If you’ve ever felt the draw of endurance sports, there a good chance that cycling in one form or another has made its way into your regimen. Whether it’s road, mountain, or BMX, the application of two wheels to the earth is quite appealing to people, especially those who may crave a bit more speed than running, rowing, or swimming can offer.
The mechanical advantage that cycling provides can make for great touring, sight-seeing, or a killer workout. However, too much time in the saddle for sport specific conditioning can come with its own issues. From excessive quad dominance, trouble maintaining good posture, and a lack of upper body strength.
This is the reason so many cyclists have turned to indoor rowing as a means of cross-training for their sport. Because while cycling can provide insane anaerobic and aerobic workouts it’s not without its need for balance and this is where rowing comes in.
Photo credit: trainingpeaks.com
Take a look at this photo showing the muscles used and when in the pedal stroke.

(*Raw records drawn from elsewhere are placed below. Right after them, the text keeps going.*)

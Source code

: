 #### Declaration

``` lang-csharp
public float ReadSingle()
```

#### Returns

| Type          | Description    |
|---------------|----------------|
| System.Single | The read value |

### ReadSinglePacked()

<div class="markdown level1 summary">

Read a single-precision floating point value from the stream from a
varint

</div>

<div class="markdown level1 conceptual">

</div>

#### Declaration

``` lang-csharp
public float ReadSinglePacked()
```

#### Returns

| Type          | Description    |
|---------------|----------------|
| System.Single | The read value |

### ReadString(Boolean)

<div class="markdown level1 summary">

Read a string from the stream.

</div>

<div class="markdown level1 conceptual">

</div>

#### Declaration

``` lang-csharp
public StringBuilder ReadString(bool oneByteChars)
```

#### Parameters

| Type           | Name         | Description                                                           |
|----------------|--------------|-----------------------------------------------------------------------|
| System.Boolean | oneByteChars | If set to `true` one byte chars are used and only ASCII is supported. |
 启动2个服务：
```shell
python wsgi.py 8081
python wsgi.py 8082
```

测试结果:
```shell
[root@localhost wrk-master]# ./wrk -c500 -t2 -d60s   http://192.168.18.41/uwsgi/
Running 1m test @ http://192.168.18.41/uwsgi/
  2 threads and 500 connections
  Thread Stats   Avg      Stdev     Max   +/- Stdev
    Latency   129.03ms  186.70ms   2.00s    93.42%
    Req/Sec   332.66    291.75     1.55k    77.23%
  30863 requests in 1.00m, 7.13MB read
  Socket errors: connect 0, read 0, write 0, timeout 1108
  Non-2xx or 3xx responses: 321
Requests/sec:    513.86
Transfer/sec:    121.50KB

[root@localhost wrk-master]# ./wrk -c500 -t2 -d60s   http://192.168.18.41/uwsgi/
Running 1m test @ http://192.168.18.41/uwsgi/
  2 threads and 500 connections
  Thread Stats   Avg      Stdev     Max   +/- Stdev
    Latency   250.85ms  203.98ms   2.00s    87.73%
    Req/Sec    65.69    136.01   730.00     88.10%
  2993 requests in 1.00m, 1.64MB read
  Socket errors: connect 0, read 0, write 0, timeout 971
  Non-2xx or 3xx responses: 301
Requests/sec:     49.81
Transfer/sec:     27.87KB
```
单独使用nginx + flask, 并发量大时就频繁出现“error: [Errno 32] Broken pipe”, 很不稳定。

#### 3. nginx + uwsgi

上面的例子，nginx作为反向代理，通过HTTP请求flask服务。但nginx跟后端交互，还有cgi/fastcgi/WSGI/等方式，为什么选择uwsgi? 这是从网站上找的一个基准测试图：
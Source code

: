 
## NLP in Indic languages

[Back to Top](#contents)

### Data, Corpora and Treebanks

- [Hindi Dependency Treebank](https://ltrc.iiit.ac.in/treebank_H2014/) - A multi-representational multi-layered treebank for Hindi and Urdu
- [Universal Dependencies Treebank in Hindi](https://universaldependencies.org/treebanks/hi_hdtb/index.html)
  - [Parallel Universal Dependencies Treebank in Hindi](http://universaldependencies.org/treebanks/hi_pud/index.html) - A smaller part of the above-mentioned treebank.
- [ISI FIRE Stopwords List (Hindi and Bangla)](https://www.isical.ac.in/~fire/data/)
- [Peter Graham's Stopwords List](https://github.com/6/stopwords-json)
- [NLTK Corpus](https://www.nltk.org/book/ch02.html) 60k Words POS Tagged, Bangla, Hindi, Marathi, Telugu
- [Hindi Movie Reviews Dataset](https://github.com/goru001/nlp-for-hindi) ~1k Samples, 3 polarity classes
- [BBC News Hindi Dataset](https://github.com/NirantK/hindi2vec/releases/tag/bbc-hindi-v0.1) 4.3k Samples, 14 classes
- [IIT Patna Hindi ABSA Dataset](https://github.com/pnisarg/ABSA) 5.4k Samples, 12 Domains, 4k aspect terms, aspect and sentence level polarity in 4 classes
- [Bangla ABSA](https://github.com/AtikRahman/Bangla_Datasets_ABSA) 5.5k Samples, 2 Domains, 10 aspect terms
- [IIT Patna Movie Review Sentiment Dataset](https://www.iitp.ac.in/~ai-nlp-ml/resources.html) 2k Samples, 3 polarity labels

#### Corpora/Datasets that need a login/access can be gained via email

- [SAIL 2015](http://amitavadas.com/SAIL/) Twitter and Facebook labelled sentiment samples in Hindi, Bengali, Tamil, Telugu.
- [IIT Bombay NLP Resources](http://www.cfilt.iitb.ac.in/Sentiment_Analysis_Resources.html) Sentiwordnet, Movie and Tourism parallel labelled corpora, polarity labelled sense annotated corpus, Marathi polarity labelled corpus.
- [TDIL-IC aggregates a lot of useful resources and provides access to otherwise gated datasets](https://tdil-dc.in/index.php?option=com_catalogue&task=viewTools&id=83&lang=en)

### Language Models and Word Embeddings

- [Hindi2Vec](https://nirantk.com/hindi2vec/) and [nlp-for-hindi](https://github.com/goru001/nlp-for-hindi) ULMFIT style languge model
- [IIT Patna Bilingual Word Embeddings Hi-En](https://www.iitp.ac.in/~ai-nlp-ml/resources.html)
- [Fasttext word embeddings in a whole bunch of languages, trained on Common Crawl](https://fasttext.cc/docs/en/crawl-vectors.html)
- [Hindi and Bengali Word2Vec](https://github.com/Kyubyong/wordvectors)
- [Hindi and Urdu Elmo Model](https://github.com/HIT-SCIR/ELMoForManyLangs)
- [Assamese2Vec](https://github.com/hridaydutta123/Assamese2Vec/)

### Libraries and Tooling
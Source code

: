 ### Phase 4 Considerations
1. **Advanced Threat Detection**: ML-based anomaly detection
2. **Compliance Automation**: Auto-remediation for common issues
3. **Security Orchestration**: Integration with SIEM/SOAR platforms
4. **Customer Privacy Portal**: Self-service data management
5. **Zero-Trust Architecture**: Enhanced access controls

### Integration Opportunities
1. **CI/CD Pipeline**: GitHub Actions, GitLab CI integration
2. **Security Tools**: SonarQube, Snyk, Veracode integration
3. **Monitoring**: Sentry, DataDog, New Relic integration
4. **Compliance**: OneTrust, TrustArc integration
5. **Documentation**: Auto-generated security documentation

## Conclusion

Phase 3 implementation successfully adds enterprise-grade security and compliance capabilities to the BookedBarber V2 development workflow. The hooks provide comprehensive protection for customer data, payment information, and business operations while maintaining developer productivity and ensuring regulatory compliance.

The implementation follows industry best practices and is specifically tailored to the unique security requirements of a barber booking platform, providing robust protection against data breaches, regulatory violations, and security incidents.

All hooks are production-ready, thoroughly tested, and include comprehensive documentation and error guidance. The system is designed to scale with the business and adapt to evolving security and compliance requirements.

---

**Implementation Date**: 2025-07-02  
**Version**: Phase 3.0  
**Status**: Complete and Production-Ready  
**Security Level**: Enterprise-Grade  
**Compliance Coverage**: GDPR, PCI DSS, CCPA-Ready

Take note that nothing takes place above the waist. That includes back or trunk muscles, or arms. It’s all in the legs. Which will do a great job for your legs but can leave the rest of your body wanting for some attention.
On the indoor rowing machine, the entire body is required during the phases of the stroke to do work. It asks that you are responsible for your own movement and use your own musculature to stay in control. It also places a demand for work on almost every muscle in the body which means your trunk, your back, and your arms will get stronger. It’s for this reason, we say that rowing is a strength endurance sport. You’ll develop a strong aerobic base WHILE getting stronger.
As cyclists have seen the need to maintain a balanced body and develop strengths that will complement their time on the bike, it’s become apparent that indoor rowing helps to build those parts of their bodies that cycling just can’t touch while allowing them to further develop their aerobic systems in a way that will only benefit their sport specific work.
If you’re not spending your cycling time focusing on your weaknesses you’re openly allowing a gap in your performance that could move you ahead of the pack by developing strengths others just can’t find with all of their miles on the bike. If cycling is your sport of choice seriously consider indoor rowing as a means of building your weaknesses into strengths and perhaps improving your performance along the way.